Kirche für Demonstrationsrecht auf Homo-Anomalität

25 Mai

Im Vorfeld einer Homosexuellendemonstration gab es in Bukarest Gegen-Demonstrationen orthodoxer Christen und Rechtsextremer.

Die orthodoxe Kirche in Rumänien legte allerdings Wert auf die Feststellung, dass sie nicht gegen Homosexuelle sei, sondern dagegen, öffentlich für Homosexualität als Normalität einzutreten.

Das bedeutet doch wohl, dass die orthodoxe Kirche in Rumänien alles das an Homosexuellendemonstrationen gut findet, was üblicherweise daran kritisiert wird, also nackte Hinterteile, Sex in der Öffentlichkeit, Dogplay, Lack und Leder, schrille Fummel,… – denn wer findet das schon normal?

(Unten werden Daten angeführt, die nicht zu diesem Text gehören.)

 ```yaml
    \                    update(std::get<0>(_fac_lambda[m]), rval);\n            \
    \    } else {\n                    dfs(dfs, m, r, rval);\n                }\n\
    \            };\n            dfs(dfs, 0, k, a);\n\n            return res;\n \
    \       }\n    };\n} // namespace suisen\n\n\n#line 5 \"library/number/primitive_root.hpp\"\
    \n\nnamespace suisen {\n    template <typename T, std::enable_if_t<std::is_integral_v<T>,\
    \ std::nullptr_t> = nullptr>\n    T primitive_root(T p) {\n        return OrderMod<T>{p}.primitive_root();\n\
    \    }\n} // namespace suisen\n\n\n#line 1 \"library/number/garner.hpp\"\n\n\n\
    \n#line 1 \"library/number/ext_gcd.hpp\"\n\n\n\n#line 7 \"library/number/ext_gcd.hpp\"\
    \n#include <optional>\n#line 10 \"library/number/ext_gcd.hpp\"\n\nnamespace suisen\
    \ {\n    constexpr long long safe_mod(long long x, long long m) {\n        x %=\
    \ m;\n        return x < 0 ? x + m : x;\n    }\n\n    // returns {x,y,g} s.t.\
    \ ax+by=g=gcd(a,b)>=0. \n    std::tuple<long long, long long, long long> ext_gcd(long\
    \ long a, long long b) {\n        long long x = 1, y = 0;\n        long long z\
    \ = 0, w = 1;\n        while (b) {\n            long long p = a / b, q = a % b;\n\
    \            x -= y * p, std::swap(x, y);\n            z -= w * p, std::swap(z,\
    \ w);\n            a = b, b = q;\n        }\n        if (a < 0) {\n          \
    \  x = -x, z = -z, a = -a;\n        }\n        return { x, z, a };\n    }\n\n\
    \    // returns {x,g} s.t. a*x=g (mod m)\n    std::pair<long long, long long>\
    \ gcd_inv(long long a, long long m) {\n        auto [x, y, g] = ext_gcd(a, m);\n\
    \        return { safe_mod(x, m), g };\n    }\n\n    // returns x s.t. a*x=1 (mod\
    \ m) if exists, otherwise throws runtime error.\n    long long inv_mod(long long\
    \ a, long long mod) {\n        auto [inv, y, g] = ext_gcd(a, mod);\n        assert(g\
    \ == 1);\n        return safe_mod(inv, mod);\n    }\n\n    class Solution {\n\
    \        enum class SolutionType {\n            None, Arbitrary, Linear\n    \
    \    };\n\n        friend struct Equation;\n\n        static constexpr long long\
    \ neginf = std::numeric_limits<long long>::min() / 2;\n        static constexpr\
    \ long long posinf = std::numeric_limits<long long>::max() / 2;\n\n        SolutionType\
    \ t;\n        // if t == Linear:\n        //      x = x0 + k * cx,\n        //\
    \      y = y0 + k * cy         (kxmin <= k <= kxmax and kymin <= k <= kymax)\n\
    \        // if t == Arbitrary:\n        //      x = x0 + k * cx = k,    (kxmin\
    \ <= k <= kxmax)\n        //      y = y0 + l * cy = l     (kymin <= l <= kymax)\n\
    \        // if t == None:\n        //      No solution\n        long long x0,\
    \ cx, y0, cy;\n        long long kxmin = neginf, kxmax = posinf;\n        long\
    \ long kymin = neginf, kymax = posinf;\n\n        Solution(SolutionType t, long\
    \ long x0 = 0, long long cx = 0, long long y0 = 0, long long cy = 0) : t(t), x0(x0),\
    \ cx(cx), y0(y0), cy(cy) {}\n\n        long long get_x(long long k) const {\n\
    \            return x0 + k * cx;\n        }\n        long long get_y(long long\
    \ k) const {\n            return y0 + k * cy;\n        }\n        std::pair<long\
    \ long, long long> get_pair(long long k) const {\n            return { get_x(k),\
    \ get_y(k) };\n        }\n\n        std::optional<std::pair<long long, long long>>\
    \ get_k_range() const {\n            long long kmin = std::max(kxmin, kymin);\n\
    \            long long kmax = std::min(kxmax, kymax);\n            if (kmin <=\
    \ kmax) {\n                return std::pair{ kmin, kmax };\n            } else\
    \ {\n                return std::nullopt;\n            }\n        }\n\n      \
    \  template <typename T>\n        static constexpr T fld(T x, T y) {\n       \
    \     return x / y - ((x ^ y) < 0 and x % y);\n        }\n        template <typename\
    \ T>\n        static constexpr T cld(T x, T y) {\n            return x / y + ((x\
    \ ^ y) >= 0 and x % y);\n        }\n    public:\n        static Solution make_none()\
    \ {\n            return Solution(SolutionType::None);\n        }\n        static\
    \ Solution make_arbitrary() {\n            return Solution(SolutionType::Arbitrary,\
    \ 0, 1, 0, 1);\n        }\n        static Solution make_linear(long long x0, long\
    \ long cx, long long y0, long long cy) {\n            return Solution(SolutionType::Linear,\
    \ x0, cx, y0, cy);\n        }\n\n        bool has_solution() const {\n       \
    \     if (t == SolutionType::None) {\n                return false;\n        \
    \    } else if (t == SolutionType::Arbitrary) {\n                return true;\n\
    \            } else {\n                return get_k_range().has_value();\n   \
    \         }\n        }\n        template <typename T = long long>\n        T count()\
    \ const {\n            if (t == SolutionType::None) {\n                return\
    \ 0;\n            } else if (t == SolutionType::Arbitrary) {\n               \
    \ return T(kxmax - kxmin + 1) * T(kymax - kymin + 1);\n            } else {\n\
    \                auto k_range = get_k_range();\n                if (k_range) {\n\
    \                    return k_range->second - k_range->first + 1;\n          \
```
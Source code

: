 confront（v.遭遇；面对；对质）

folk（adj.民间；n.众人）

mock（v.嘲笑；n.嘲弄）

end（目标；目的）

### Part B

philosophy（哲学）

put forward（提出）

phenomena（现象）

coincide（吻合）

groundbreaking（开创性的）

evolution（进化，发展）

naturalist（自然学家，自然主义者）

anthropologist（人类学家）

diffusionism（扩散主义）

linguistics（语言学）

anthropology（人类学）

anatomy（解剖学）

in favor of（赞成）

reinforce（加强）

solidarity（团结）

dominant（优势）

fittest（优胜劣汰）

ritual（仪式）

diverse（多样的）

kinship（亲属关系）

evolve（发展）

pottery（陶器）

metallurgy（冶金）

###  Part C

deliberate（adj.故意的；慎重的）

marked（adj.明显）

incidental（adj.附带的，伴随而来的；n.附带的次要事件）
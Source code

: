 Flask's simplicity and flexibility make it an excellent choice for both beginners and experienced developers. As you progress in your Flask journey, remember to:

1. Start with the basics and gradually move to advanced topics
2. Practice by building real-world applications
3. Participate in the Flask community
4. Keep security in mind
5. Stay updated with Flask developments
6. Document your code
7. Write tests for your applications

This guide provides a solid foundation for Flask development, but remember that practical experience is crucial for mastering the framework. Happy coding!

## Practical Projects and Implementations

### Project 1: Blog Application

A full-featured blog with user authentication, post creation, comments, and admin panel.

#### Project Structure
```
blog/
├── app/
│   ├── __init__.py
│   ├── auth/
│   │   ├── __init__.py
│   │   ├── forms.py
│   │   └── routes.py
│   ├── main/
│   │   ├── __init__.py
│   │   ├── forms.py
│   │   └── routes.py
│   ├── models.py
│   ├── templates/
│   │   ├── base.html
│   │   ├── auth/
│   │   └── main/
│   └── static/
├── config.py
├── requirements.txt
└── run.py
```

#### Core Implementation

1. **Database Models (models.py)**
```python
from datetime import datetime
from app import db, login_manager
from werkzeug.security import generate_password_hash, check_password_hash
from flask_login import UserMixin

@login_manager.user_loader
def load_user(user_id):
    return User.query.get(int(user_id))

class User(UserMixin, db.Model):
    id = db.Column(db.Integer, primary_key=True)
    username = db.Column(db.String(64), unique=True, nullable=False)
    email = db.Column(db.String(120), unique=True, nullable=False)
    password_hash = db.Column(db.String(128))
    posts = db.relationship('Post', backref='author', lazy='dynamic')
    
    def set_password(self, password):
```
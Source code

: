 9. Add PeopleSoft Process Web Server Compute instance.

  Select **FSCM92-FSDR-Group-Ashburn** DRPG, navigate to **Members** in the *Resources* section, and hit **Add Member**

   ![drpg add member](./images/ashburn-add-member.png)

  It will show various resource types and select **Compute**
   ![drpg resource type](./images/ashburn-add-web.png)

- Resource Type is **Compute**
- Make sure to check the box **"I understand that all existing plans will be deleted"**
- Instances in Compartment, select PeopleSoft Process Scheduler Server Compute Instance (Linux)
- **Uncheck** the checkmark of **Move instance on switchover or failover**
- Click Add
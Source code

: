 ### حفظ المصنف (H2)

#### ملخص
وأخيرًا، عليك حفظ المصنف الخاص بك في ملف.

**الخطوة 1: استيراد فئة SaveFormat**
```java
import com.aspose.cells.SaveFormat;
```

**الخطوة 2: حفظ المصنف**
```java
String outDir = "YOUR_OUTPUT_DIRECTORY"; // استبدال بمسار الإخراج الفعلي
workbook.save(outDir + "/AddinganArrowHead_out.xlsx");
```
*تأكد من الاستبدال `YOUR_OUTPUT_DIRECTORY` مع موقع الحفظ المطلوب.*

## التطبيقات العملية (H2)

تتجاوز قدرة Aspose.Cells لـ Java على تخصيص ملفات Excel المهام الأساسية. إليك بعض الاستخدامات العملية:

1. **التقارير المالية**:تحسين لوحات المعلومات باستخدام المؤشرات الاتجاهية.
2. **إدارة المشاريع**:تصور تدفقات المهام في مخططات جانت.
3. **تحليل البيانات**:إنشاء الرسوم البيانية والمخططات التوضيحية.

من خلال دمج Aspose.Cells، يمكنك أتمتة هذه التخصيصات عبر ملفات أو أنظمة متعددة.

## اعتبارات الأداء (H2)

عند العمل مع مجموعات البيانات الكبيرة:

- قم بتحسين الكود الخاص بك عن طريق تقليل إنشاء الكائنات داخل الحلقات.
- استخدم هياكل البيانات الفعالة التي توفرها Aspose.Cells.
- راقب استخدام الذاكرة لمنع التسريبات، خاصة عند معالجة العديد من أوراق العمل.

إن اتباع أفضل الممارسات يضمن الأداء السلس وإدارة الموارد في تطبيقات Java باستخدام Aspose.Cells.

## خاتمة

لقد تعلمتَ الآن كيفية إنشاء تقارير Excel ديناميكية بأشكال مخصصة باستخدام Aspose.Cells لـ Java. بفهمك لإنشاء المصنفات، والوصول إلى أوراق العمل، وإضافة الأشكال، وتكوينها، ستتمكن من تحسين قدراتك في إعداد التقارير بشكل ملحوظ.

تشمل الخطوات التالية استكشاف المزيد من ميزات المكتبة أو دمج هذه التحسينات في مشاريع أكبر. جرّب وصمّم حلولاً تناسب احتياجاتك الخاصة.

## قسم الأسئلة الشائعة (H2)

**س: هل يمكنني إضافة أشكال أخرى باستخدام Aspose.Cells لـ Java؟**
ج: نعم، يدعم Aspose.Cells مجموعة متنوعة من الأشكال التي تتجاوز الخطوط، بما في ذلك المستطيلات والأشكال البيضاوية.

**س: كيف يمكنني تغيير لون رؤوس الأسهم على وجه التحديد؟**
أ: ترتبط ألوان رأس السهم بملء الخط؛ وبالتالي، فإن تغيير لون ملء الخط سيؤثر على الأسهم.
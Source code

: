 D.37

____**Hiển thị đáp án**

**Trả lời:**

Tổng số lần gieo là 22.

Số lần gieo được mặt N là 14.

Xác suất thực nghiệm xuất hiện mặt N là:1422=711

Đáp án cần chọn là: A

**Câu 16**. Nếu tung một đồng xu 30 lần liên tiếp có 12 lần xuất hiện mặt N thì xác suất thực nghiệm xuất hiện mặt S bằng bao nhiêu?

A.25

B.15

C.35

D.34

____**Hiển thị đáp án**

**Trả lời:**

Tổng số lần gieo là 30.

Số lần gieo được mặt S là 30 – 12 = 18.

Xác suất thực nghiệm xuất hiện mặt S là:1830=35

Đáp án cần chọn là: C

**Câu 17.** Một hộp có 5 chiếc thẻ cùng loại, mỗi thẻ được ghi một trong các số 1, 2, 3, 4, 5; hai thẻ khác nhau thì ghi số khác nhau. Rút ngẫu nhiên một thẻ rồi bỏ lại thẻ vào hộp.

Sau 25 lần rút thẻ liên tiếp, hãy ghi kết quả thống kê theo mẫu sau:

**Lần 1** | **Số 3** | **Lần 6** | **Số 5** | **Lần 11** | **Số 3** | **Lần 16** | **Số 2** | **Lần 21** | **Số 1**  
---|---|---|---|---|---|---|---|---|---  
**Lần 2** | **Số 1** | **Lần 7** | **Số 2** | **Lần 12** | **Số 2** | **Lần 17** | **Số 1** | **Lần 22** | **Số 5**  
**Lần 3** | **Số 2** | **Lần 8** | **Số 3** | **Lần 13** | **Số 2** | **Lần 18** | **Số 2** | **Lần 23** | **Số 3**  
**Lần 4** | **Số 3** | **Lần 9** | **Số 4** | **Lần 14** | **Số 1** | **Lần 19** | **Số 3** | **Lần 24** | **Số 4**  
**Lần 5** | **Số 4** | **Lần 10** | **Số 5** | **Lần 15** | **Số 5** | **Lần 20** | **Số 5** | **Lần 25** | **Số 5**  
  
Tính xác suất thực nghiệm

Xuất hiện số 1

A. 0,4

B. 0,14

Mal wieder finde ich die These von Jan Feddersen überzeugend, wonach ganz normale Homos, also die mit Mann und Kind und Reihenhaus, heutzutage die viel größere Provokation darstellen, weil sie die Erwartung der abgrenzungswilligen Heten unterlaufen, als Exoten aufzutreten und sich damit nicht mehr auf ihr Ghetto beschränken.